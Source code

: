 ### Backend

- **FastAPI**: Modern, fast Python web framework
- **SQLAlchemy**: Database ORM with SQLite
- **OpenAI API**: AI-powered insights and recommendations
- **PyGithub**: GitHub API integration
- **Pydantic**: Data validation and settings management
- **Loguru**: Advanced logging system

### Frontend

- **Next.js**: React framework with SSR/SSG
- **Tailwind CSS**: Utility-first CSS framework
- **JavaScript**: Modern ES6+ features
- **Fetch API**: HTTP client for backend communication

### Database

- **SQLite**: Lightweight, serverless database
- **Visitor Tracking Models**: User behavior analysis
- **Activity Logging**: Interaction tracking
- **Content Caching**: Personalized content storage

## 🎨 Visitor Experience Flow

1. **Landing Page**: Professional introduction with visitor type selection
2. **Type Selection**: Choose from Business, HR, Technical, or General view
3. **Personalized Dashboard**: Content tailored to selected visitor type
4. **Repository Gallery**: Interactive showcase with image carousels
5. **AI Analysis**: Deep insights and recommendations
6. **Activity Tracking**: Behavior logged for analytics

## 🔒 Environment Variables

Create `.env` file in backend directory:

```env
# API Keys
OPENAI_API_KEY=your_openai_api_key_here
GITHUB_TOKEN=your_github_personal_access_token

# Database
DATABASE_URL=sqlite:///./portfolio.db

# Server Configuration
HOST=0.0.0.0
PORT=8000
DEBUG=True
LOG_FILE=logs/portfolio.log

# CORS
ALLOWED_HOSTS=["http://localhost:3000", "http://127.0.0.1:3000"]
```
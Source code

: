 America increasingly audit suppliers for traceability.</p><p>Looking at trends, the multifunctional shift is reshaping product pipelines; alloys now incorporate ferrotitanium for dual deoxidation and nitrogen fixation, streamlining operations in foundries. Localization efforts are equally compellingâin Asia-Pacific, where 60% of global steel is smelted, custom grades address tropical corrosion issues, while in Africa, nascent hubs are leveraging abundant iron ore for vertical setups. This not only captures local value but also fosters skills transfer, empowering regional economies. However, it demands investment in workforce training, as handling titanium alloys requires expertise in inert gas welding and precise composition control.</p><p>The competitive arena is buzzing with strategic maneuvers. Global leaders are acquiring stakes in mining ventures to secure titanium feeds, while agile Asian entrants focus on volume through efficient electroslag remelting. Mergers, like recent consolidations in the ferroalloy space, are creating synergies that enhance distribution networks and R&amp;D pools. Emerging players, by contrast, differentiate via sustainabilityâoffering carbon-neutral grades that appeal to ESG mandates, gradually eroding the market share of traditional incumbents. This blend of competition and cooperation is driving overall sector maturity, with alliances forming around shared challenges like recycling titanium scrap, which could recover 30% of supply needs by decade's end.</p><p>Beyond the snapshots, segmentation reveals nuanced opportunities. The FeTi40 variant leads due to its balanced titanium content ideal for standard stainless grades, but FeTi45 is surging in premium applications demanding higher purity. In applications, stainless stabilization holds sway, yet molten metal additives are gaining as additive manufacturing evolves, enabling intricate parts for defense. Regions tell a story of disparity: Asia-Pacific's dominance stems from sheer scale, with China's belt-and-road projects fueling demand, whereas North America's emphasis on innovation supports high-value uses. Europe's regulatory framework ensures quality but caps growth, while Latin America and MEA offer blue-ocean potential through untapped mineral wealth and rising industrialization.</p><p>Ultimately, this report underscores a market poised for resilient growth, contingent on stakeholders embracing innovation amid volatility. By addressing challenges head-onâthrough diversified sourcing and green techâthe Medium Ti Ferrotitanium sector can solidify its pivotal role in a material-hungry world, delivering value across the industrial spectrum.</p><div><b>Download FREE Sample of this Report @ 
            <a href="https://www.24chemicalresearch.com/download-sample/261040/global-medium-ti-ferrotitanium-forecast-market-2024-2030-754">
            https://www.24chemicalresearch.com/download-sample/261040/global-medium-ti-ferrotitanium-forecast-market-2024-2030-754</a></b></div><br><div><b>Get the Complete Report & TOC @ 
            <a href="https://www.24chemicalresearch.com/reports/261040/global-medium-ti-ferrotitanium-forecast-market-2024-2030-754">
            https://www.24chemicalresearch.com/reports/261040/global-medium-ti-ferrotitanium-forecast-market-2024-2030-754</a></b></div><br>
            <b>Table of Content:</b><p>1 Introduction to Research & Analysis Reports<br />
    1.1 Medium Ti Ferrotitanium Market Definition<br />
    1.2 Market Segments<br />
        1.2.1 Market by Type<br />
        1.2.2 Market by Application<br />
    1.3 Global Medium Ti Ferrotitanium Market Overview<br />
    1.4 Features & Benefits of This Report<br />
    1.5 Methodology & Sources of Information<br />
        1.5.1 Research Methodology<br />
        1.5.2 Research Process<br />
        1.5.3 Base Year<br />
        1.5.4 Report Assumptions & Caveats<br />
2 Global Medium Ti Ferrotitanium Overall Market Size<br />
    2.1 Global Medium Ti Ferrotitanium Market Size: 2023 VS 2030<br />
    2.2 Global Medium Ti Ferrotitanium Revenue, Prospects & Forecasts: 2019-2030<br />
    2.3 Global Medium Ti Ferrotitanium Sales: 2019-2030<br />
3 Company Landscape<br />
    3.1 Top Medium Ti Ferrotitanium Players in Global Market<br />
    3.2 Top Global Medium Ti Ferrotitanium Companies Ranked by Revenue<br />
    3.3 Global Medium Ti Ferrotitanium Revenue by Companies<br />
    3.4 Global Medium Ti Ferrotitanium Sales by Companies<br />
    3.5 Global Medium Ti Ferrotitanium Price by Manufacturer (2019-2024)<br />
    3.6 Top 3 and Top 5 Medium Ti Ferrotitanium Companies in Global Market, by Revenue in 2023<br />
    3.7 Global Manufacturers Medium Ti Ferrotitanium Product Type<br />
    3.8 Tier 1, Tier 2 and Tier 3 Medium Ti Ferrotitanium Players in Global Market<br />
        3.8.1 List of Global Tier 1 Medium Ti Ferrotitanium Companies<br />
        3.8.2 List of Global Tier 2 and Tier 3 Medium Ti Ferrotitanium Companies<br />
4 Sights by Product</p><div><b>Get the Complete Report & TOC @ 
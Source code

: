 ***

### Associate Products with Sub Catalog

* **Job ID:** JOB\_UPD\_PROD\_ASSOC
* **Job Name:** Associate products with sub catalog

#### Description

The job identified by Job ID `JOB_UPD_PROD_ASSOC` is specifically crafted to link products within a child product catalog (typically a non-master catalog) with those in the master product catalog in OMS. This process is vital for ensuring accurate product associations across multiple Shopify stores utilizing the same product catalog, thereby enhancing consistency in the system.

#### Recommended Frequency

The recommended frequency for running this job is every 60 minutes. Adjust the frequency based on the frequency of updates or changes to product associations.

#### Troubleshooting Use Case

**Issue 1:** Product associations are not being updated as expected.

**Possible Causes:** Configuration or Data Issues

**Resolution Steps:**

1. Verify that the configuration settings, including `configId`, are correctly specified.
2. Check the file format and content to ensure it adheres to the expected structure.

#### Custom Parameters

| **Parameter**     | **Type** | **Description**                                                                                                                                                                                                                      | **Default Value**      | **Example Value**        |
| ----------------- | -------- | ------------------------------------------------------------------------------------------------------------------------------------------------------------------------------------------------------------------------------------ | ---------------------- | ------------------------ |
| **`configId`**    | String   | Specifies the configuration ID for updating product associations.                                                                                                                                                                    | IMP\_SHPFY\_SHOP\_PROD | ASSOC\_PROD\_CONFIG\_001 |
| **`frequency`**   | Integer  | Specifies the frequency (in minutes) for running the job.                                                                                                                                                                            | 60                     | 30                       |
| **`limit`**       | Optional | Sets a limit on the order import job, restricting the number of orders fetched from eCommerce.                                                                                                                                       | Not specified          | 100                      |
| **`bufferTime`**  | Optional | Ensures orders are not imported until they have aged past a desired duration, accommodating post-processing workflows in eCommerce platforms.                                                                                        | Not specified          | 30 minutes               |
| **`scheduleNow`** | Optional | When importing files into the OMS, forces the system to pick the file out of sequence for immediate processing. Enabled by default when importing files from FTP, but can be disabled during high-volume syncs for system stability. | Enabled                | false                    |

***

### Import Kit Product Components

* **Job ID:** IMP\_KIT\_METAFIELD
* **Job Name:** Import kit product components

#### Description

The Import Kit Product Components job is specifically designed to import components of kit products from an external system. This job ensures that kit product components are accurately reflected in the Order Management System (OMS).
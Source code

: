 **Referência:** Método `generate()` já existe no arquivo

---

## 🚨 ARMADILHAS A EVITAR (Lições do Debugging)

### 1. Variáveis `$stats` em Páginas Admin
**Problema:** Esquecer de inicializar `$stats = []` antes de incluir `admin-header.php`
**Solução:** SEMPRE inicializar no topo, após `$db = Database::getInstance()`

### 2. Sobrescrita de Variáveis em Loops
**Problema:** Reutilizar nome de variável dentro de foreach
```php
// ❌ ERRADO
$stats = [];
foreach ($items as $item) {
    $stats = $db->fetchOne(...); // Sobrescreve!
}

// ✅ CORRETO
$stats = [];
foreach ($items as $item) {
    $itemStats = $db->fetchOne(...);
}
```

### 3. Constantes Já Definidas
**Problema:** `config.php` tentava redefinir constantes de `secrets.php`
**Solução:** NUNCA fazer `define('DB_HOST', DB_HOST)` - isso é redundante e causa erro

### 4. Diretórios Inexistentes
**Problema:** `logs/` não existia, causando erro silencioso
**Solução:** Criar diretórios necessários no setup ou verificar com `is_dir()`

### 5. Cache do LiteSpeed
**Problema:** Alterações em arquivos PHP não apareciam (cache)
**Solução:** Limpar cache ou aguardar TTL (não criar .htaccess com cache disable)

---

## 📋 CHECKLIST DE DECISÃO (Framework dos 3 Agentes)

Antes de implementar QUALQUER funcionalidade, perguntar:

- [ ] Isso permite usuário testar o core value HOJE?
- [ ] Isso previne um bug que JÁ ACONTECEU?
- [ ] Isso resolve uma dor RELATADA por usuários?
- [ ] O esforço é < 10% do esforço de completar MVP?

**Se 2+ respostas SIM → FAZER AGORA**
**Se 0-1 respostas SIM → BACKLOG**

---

==========

PROBLEM STATEMENT:
The response must contain each line above that holds the string "running".

EXERCISE ANSWER:
The recommended frequency for running this job is every 60 minutes. Adjust the frequency based on the frequency of updates or changes to product associations.
| **`frequency`**   | Integer  | Specifies the frequency (in minutes) for running the job.                                                                                                                                                                            | 60                     | 30                       |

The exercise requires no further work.